De PA reist continu langs de zenuwvezels. De PA In deze situatie gaat het naar voren van een knobbel naar de volgende, wat bekend staat als een zoutgeleiding.

Kan u van dienst zijn: Lamarck Transformism Theory

Dit type transmissie bespaart veel. Snelheden zijn geregistreerd tot 120 m/sec, terwijl die vezels die niet door myeline vallen, de geschatte snelheid 0,5 m/sec zijn.

Synaptische transmissie

De stroming van de zenuwimpuls gaat van het uiteinde van het neuron dat het lichaam en de dendrieten omvat naar het emotionele uiteinde gevormd door het axon en zijn onderpandvertrekkingen. Axonische uiteinden zijn hier opgenomen waarvan de uiteinden terminale voeten of synaptische knoppen zijn.

De contactzone tussen het ene neuron en een andere of tussen een neuron en een spier- of kliercel wordt synaps genoemd. Voor het optreden van synaps hebben neurotransmitters een fundamentele rol voor de verzonden boodschap om continuïteit te hebben over zenuwvezels.

Cyclisch gedrag van impuls

In wezen is een actiepotentiaal een verandering in de polariteit van het negatieve naar het positieve membraan en terug naar het negatieve in een cyclus die van 2 tot 5 milliseconden duurt.

Elke cyclus bestaat uit een oplopende spolarisatiefase, een afnemende fase van repolarisatie en een onder de desbouwfase genaamd hyperpolarisatie tot figuren onder -70 mV.

Functie

De zenuwimpuls is een elektrochemische boodschap. Het is een bericht omdat er een bestemming en een afzender is en elektrochemisch is omdat er een elektrische component en een chemische component is.

Door de zenuwimpuls (actiepotentiaal) transporteren neuronen informatie snel en precies om de acties van het hele lichaam van een organisme te coördineren.

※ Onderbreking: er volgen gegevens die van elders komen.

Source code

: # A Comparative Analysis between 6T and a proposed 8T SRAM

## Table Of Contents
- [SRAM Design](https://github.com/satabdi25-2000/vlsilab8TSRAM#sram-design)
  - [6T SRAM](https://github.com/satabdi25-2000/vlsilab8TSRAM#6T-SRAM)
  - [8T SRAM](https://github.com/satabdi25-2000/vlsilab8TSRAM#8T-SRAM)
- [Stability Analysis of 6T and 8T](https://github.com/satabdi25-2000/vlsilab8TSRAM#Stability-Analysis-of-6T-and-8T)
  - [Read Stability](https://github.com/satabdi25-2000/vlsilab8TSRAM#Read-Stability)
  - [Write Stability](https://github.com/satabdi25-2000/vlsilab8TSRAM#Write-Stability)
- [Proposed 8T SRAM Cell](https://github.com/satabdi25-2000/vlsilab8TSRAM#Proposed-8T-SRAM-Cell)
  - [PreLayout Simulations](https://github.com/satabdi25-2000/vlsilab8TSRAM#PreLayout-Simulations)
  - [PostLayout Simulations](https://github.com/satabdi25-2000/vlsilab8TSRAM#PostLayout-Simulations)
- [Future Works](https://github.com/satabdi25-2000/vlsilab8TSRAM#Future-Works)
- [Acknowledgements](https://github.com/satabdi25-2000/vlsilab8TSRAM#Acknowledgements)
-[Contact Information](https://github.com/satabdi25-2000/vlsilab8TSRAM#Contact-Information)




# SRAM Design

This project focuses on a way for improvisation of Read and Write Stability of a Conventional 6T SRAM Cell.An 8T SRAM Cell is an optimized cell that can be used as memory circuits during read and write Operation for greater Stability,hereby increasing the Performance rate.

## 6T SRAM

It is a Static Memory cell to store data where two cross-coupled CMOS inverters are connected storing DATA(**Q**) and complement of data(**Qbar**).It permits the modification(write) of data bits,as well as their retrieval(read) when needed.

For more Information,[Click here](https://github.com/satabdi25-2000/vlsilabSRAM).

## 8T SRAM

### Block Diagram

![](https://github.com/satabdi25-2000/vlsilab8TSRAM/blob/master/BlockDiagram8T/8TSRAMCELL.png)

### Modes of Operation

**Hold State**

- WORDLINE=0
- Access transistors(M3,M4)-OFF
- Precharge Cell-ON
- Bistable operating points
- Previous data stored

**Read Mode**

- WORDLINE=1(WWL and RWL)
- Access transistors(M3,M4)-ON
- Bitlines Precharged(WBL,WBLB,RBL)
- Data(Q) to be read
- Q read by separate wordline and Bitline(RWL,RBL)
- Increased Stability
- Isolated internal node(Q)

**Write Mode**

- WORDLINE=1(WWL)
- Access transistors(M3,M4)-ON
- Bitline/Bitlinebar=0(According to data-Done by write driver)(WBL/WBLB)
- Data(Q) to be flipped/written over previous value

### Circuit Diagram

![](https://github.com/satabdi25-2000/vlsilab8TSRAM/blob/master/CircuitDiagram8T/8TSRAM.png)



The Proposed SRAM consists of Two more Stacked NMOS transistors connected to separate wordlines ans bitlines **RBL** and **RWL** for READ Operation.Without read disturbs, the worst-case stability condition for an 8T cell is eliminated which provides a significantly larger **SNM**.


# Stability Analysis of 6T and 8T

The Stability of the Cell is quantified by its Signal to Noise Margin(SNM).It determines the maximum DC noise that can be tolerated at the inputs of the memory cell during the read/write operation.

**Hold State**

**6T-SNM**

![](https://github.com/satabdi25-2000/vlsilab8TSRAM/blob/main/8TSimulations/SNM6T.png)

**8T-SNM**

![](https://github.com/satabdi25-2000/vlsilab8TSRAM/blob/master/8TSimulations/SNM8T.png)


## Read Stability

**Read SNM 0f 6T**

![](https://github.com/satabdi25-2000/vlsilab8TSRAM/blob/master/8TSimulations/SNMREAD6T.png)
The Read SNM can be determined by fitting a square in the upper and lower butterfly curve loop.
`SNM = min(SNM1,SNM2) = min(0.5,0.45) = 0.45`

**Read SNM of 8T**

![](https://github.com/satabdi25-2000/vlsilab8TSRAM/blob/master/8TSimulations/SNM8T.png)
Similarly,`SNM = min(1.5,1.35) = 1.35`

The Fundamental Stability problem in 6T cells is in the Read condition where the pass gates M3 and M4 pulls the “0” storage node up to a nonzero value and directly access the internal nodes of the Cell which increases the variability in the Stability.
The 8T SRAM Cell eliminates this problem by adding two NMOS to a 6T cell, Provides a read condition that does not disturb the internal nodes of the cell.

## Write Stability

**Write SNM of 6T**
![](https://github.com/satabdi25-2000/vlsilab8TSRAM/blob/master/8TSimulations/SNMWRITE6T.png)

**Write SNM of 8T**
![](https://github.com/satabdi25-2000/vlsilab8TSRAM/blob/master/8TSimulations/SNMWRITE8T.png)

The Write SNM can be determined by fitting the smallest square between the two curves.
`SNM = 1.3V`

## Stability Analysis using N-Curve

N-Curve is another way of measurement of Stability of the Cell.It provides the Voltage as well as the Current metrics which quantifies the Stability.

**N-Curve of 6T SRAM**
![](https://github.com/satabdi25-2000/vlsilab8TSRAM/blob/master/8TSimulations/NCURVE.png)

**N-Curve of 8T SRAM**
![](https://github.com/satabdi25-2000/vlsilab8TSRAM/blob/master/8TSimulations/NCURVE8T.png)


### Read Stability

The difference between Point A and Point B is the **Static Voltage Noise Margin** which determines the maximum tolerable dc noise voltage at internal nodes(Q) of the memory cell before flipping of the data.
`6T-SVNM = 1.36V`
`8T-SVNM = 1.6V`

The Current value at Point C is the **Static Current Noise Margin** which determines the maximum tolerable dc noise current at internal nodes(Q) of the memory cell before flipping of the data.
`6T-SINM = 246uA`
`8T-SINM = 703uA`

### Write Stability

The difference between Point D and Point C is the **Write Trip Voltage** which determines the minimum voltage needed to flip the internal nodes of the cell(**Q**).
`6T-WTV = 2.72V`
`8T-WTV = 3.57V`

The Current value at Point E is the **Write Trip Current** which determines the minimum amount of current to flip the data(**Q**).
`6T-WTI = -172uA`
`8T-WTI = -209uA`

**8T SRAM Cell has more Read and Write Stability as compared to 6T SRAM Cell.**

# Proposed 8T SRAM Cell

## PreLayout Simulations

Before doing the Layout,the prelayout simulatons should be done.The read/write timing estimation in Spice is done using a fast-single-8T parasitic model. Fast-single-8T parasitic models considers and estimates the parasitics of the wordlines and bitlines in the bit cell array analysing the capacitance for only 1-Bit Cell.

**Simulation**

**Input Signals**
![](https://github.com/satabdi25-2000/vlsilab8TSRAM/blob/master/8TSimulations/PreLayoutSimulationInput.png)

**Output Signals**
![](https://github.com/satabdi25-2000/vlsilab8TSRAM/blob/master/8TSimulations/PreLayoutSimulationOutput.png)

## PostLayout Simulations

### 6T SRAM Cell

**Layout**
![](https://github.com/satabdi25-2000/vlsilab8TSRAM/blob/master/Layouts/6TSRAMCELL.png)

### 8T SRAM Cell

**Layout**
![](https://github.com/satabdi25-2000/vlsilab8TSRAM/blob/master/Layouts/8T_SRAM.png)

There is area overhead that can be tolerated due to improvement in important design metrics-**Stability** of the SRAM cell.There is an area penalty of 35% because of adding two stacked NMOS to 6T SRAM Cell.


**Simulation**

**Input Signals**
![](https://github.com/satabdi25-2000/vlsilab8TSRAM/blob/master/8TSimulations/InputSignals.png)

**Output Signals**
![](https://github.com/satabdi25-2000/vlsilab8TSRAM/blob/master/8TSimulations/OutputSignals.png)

De PA's zijn verantwoordelijk voor elk geheugen, sensatie, gedachte en motorrespons. Dit treedt in de meeste gevallen op grote afstanden op om de effectorreacties te beheersen, waaronder het openen van ionische kanalen, spiercontractie en exocytose.

Referenties

  1. Alcaraz, V. M. (2000). Structuur en functie van het zenuwstelsel: sensorische ontvangst en bureaustaten. UNAM.
  2. BACQ, Z. M. (2013). Chemische overdracht van zenuweffecten: een historische schets. Elsevier.
  3. Bruin, a. G. (2012). Zenuwcellen en zenuwstelsels: een inleiding tot neurowetenschappen. Springer Science & Business Media.
  4. Kolb, B., & Whishaw, ik. Q. (2006). Menselijke neuropsychologie. ED. Pan -American Medical.
  5. McComas, een. (2011). Galvani's Spark: The Story of the Nerve Impulse. Oxford Universiteit krant.
  6. Morris, c. G., & Maisto, aan. NAAR. (2005). introductie tot psychologie. Pearson Education.
  7. Randall, D., Burggren, w., & Frans, K. (2002). Eckert. Dierfysiologie: mechanismen en aanpassingen. Vierde druk. McGraw-Hill Inter-American, Spanje.
  8. Toole, g., & Toole, s. (2004). Essentieel als biologie voor OCR. Nelson Thornes.